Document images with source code
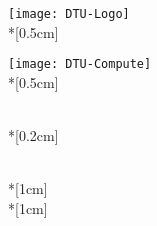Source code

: \begin{titlepage}
\begin{adjustwidth}{-0.5cm}{-0.5cm}
    \sffamily
    \begin{flushright}
        \texttt{[image: DTU-Logo]}\\*[0.5cm]
        \large
        \subjectid\\
        \large
        \subject\\
    \end{flushright}
    \vspace*{\fill}
    \noindent
    \texttt{[image: DTU-Compute]}\\*[0.5cm]
        {\raggedright%
            \Huge 
            \projecttitle\\*[0.2cm]
        }
        \Large 
        \noindent\projectsubtitle\\*[1cm]
        \large
        \projectauthor\\*[1cm]
        \projectdate
\end{adjustwidth}
\end{titlepage}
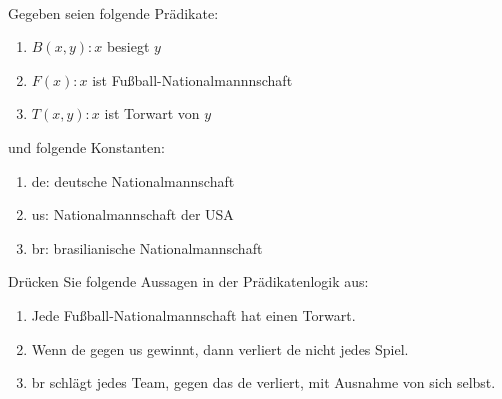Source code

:  \\
Gegeben seien folgende Prädikate: 
\begin{enumerate}
  \item $B(x,y): x$ besiegt $y$ 
  \item $F(x): x$ ist Fußball-Nationalmannnschaft
  \item $T(x,y): x$ ist Torwart von $y$
\end{enumerate}
und folgende Konstanten: 
\begin{enumerate}
  \item de: deutsche Nationalmannschaft
  \item us: Nationalmannschaft der USA
  \item br: brasilianische Nationalmannschaft
\end{enumerate} 
Drücken Sie folgende Aussagen in der Prädikatenlogik aus: 
\begin{enumerate}
  \item Jede Fußball-Nationalmannschaft hat einen Torwart.
  \item Wenn de gegen us gewinnt, dann verliert de nicht jedes Spiel.
  \item br schlägt jedes Team, gegen das de verliert, mit Ausnahme von sich selbst.
\end{enumerate} 

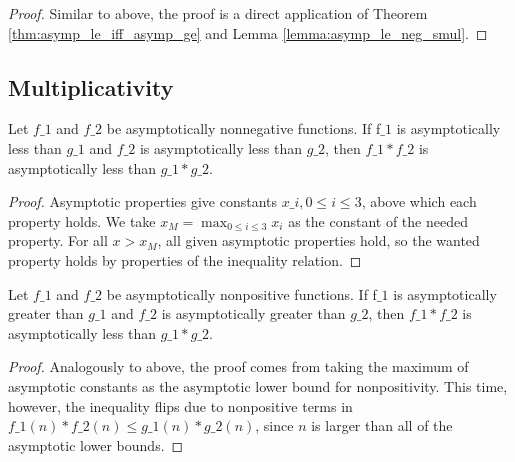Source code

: \begin{proof}
    \leanok
    Similar to above, the proof is a direct application of Theorem \ref{thm:asymp_le_iff_asymp_ge}
    and Lemma \ref{lemma:asymp_le_neg_smul}.
\end{proof}


\subsection{Multiplicativity}

\begin{theorem}
    \label{thm:asymp_le_nonneg_mul}
    \leanok
    Let $f\_1$ and $f\_2$ be asymptotically nonnegative functions. If f$\_1$ is asymptotically
    less than $g\_1$ and $f\_2$ is asymptotically less than $g\_2$, then $f\_1 * f\_2$
    is asymptotically less than $g\_1 * g\_2$.
\end{theorem}

\begin{proof}
    \leanok
    Asymptotic properties give constants $x\_i, 0 \le i \le 3$, above which each property holds.
    We take $x_M = \max_{0 \le i \le 3} x_i$ as the constant of the needed property. 
    For all $x > x_M$, all given asymptotic properties hold, so the wanted property holds
    by properties of the inequality relation.
\end{proof}

\begin{theorem}
    \label{thm:asymp_ge_nonpos_mul}
    \leanok
    Let $f\_1$ and $f\_2$ be asymptotically nonpositive functions. If f$\_1$ is asymptotically
    greater than $g\_1$ and $f\_2$ is asymptotically greater than $g\_2$, then $f\_1 * f\_2$
    is asymptotically less than $g\_1 * g\_2$.
\end{theorem}

\begin{proof}
    \leanok
    Analogously to above, the proof comes from taking the maximum of asymptotic constants 
    as the asymptotic lower bound for nonpositivity. This time, however, the inequality
    flips due to nonpositive terms in $f\_1(n) * f\_2(n) \le g\_1(n) * g\_2(n)$, since 
    $n$ is larger than all of the asymptotic lower bounds.
\end{proof}


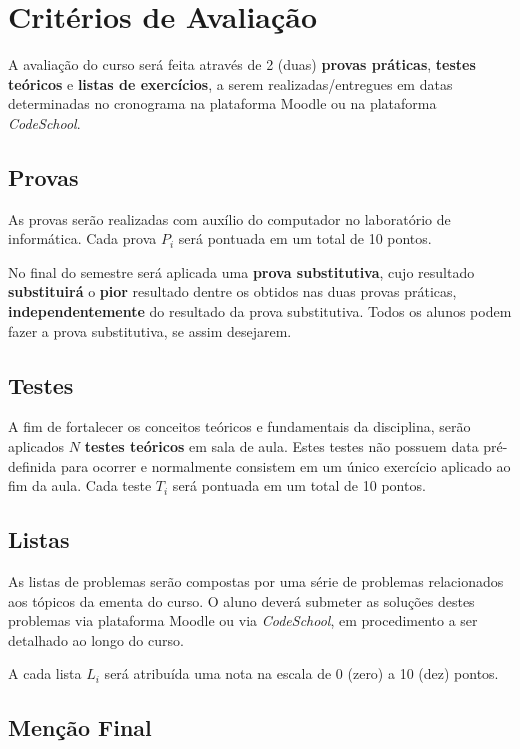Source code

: \section{Critérios de Avaliação}

A avaliação do curso será feita através de 2 (duas) \textbf{provas práticas},
\textbf{testes teóricos} e \textbf{listas de exercícios}, a
serem realizadas/entregues em datas determinadas no cronograma na plataforma
Moodle ou na plataforma \textit{CodeSchool}.

\subsection{Provas}

As provas serão realizadas com auxílio do computador no laboratório de informática. Cada prova $P_i$ será pontuada em um total de 10 pontos.

No final do semestre será aplicada uma \textbf{prova substitutiva}, cujo resultado \textbf{substituirá} o \textbf{pior} resultado dentre os obtidos nas duas provas práticas, \textbf{independentemente} do resultado da prova substitutiva. Todos os alunos podem fazer a prova substitutiva, se assim desejarem.

\subsection{Testes}

A fim de fortalecer os conceitos teóricos e fundamentais da disciplina, serão aplicados $N$ \textbf{testes teóricos} em sala de aula. Estes testes não possuem data pré-definida para ocorrer e normalmente consistem em um único exercício aplicado ao fim da aula. Cada teste $T_i$ será pontuada em um total de 10 pontos.

\subsection{Listas}

As listas de problemas serão compostas por uma série de problemas relacionados aos tópicos da ementa do curso. O aluno deverá submeter as soluções destes problemas via plataforma Moodle ou via \textit{CodeSchool}, em procedimento a ser detalhado ao longo do curso.

A cada lista $L_i$ será atribuída uma nota na escala de 0 (zero) a 10 (dez) pontos.

\subsection{Menção Final}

▶ What the task asks: Reproduce the entries above exactly, without images.

▶ Response for this exercise:
Source code

: \begin{titlepage}
\begin{adjustwidth}{-0.5cm}{-0.5cm}
    \sffamily
    \begin{flushright}
        \texttt{[image: DTU-Logo]}\\*[0.5cm]
        \large
        \subjectid\\
        \large
        \subject\\
    \end{flushright}
    \vspace*{\fill}
    \noindent
    \texttt{[image: DTU-Compute]}\\*[0.5cm]
        {\raggedright%
            \Huge 
            \projecttitle\\*[0.2cm]
        }
        \Large 
        \noindent\projectsubtitle\\*[1cm]
        \large
        \projectauthor\\*[1cm]
        \projectdate
\end{adjustwidth}
\end{titlepage}
Source code

:  \\
Gegeben seien folgende Prädikate: 
\begin{enumerate}
  \item $B(x,y): x$ besiegt $y$ 
  \item $F(x): x$ ist Fußball-Nationalmannnschaft
  \item $T(x,y): x$ ist Torwart von $y$
\end{enumerate}
und folgende Konstanten: 
\begin{enumerate}
  \item de: deutsche Nationalmannschaft
  \item us: Nationalmannschaft der USA
  \item br: brasilianische Nationalmannschaft
\end{enumerate} 
Drücken Sie folgende Aussagen in der Prädikatenlogik aus: 
\begin{enumerate}
  \item Jede Fußball-Nationalmannschaft hat einen Torwart.
  \item Wenn de gegen us gewinnt, dann verliert de nicht jedes Spiel.
  \item br schlägt jedes Team, gegen das de verliert, mit Ausnahme von sich selbst.
\end{enumerate} 

Source code

: \begin{proof}
    \leanok
    Similar to above, the proof is a direct application of Theorem \ref{thm:asymp_le_iff_asymp_ge}
    and Lemma \ref{lemma:asymp_le_neg_smul}.
\end{proof}


\subsection{Multiplicativity}

\begin{theorem}
    \label{thm:asymp_le_nonneg_mul}
    \leanok
    Let $f\_1$ and $f\_2$ be asymptotically nonnegative functions. If f$\_1$ is asymptotically
    less than $g\_1$ and $f\_2$ is asymptotically less than $g\_2$, then $f\_1 * f\_2$
    is asymptotically less than $g\_1 * g\_2$.
\end{theorem}

\begin{proof}
    \leanok
    Asymptotic properties give constants $x\_i, 0 \le i \le 3$, above which each property holds.
    We take $x_M = \max_{0 \le i \le 3} x_i$ as the constant of the needed property. 
    For all $x > x_M$, all given asymptotic properties hold, so the wanted property holds
    by properties of the inequality relation.
\end{proof}

\begin{theorem}
    \label{thm:asymp_ge_nonpos_mul}
    \leanok
    Let $f\_1$ and $f\_2$ be asymptotically nonpositive functions. If f$\_1$ is asymptotically
    greater than $g\_1$ and $f\_2$ is asymptotically greater than $g\_2$, then $f\_1 * f\_2$
    is asymptotically less than $g\_1 * g\_2$.
\end{theorem}

\begin{proof}
    \leanok
    Analogously to above, the proof comes from taking the maximum of asymptotic constants 
    as the asymptotic lower bound for nonpositivity. This time, however, the inequality
    flips due to nonpositive terms in $f\_1(n) * f\_2(n) \le g\_1(n) * g\_2(n)$, since 
    $n$ is larger than all of the asymptotic lower bounds.
\end{proof}


Source code

: \section{Critérios de Avaliação}

A avaliação do curso será feita através de 2 (duas) \textbf{provas práticas},
\textbf{testes teóricos} e \textbf{listas de exercícios}, a
serem realizadas/entregues em datas determinadas no cronograma na plataforma
Moodle ou na plataforma \textit{CodeSchool}.

\subsection{Provas}

As provas serão realizadas com auxílio do computador no laboratório de informática. Cada prova $P_i$ será pontuada em um total de 10 pontos.

No final do semestre será aplicada uma \textbf{prova substitutiva}, cujo resultado \textbf{substituirá} o \textbf{pior} resultado dentre os obtidos nas duas provas práticas, \textbf{independentemente} do resultado da prova substitutiva. Todos os alunos podem fazer a prova substitutiva, se assim desejarem.

\subsection{Testes}

A fim de fortalecer os conceitos teóricos e fundamentais da disciplina, serão aplicados $N$ \textbf{testes teóricos} em sala de aula. Estes testes não possuem data pré-definida para ocorrer e normalmente consistem em um único exercício aplicado ao fim da aula. Cada teste $T_i$ será pontuada em um total de 10 pontos.

\subsection{Listas}

As listas de problemas serão compostas por uma série de problemas relacionados aos tópicos da ementa do curso. O aluno deverá submeter as soluções destes problemas via plataforma Moodle ou via \textit{CodeSchool}, em procedimento a ser detalhado ao longo do curso.

A cada lista $L_i$ será atribuída uma nota na escala de 0 (zero) a 10 (dez) pontos.

\subsection{Menção Final}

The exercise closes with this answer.